During his lifetime Franklin investigated electrical phenomena, magnetism, botany, minerals, navigation, the gulf stream, heat, light, and many other physical processes,—always for the purpose of unlocking the principles and secrets governing these processes, and always with the intention of increasing the productive power of society. For Franklin the subject of economics and finance was always subsumed within this intention for upward human development.
In 1751, Franklin authored another essay, “Observations Concerning the Increase of Mankind and the Peopling of Countries.” This was written in direct response to the passage by Parliament of the Iron Act of 1750, which prohibited all new iron mills and steel furnaces in the colonies. The “Observations” is both an argument in favor of rapid industrial and technological development, and simultaneously an argument against what would later be called “Malthusian” notions on limits to population. Franklin demonstrates that industrial expansion and scientific progress go hand-in-hand with rapid increases in population, and he goes on to demonstrate that rather than this increase in population leading to widespread poverty, the increased “productive power” and upward development of the colonies would result in full employment, accompanied by high wages.
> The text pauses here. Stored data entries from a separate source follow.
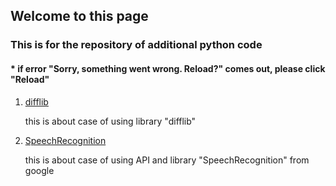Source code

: ## Welcome to this page

### This is for the repository of additional python code
####  * if error "Sorry, something went wrong. Reload?" comes out, please click "Reload"

1. [difflib](https://github.com/tododata101/tododata101.github.io/blob/master/pythoncode/project_add/difflib+csvtoword.py) 

    this is about case of using library "difflib"
    
2. [SpeechRecognition](https://github.com/tododata101/tododata101.github.io/blob/master/pythoncode/project_add/speechrecognition.py)

    this is about case of using API and library "SpeechRecognition" from google
   
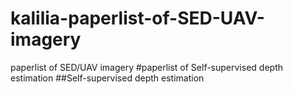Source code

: # kalilia-paperlist-of-SED-UAV-imagery
paperlist of SED/UAV imagery
#paperlist of Self-supervised depth estimation
##Self-supervised depth estimation
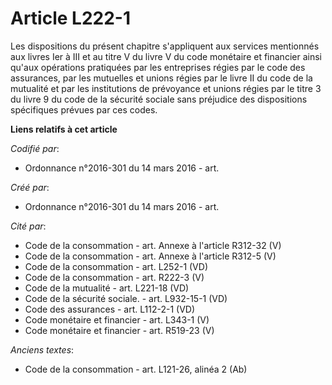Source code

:# Article L222-1

Les dispositions du présent chapitre s'appliquent aux services mentionnés aux livres Ier à III et au titre V du livre V du
code monétaire et financier ainsi qu'aux opérations pratiquées par les entreprises régies par le code des assurances, par les
mutuelles et unions régies par le livre II du code de la mutualité et par les institutions de prévoyance et unions régies par
le titre 3 du livre 9 du code de la sécurité sociale sans préjudice des dispositions spécifiques prévues par ces codes.

**Liens relatifs à cet article**

_Codifié par_:

  - Ordonnance n°2016-301 du 14 mars 2016 - art.

_Créé par_:

  - Ordonnance n°2016-301 du 14 mars 2016 - art.

_Cité par_:

  - Code de la consommation - art. Annexe à l'article R312-32 (V)
  - Code de la consommation - art. Annexe à l'article R312-5 (V)
  - Code de la consommation - art. L252-1 (VD)
  - Code de la consommation - art. R222-3 (V)
  - Code de la mutualité - art. L221-18 (VD)
  - Code de la sécurité sociale. - art. L932-15-1 (VD)
  - Code des assurances - art. L112-2-1 (VD)
  - Code monétaire et financier - art. L343-1 (V)
  - Code monétaire et financier - art. R519-23 (V)

_Anciens textes_:

  - Code de la consommation - art. L121-26, alinéa 2 (Ab)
More human beings did not mean “more mouths to feed,” or the dividing up of the “economic pie” into smaller and smaller pieces; rather, it meant more creative human minds, each with the potential to contribute new discoveries, new interventions which will increase the upward productivity of society.
This is the “secret” of what is called the American System of Economics. It is not simply a recipe involving banking, money, tariffs and manufacturing. It begins, as Franklin understood, with a recognition of the creative and agapic nature of the human individual.
Manufacturing
Benjamin Franklin was a printer by trade. He never built or owned a factory. Yet, from his earliest days in Philadelphia, his life and his scientific work were intimately connected to colonial manufacturers.
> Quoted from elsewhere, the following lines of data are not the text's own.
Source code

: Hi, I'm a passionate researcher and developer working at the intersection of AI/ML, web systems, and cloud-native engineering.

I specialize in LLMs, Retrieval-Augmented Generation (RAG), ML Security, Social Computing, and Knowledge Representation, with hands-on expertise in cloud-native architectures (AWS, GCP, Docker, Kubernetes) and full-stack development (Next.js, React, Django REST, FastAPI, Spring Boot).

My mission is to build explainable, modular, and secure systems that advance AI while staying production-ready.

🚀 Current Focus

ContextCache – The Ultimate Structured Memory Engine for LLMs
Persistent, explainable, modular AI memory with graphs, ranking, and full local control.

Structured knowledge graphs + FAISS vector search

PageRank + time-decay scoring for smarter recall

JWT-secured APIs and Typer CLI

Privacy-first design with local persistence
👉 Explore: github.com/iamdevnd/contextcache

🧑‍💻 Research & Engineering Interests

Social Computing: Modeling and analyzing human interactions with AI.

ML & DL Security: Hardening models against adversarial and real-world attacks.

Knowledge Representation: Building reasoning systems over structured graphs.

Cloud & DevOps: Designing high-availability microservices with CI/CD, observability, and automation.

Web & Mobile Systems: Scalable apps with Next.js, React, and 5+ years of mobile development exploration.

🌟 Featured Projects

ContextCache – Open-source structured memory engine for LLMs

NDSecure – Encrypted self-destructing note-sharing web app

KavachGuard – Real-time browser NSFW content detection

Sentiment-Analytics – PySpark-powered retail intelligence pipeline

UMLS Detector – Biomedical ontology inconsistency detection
This began early, through his long association with James Logan. Logan was the owner of the Durham Ironworks, located about 40 miles north of Philadelphia, which was the largest and most productive ironworks in Pennsylvania. Earlier, the founder of Pennsylvania, William Penn, had actively encouraged manufacturing in the colony, and the first iron forge had been built by a blacksmith named Thomas Rutter in 1716. A second forge was opened in 1718 by a Quaker named Samuel Nutt. Logan's Durham works surpassed all of these earlier efforts, with a state-of-the art forge and blast furnace. It became the premier iron foundry of its day.
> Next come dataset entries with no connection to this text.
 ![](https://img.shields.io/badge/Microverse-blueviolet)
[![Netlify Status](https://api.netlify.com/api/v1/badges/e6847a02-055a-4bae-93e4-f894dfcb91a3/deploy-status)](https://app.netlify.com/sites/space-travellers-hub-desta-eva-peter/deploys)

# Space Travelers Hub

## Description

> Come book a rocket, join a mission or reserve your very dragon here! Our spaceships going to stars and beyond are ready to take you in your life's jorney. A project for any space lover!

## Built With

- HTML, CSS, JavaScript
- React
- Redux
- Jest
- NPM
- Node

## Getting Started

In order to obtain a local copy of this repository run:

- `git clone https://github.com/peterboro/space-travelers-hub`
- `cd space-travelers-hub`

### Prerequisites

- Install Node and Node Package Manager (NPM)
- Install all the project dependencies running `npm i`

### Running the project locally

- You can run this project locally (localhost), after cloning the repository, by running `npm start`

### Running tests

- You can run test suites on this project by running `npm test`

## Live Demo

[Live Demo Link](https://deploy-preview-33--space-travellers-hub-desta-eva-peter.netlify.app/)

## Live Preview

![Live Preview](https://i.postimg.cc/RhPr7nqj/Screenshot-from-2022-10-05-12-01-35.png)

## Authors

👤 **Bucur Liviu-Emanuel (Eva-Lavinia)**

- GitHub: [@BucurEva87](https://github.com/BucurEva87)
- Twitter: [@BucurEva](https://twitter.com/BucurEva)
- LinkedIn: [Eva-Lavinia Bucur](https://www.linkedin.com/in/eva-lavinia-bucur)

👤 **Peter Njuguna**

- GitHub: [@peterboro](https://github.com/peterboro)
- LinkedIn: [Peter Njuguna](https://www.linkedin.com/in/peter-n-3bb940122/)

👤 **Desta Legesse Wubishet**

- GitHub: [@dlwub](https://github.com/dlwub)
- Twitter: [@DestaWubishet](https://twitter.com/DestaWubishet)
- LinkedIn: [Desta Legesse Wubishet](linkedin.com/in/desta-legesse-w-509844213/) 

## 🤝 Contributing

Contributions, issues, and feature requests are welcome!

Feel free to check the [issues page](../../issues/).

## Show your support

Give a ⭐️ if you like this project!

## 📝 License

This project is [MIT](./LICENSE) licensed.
Franklin’s scientific work, as well as his various inventions, required a very close collaboration with Logan and other manufacturers. For example, when he developed the Franklin Stove in 1744, this was done with input from the iron manufacturer Robert Grace, a member of Franklin’s Junto and a co-founder of the Library Company of Philadelphia. The first stoves were produced, according to Franklin’s specifications, by a man named William Branson who operated an ironworks in Reading. As sales of the stoves increased, production was then shifted to Logan’s Durham works.
This symbiotic relationship between Franklin and the iron manufacturers extended to many other products that flowed from Franklin’s mind, with the invention and production of Franklin’s lightning rods being perhaps the prime example.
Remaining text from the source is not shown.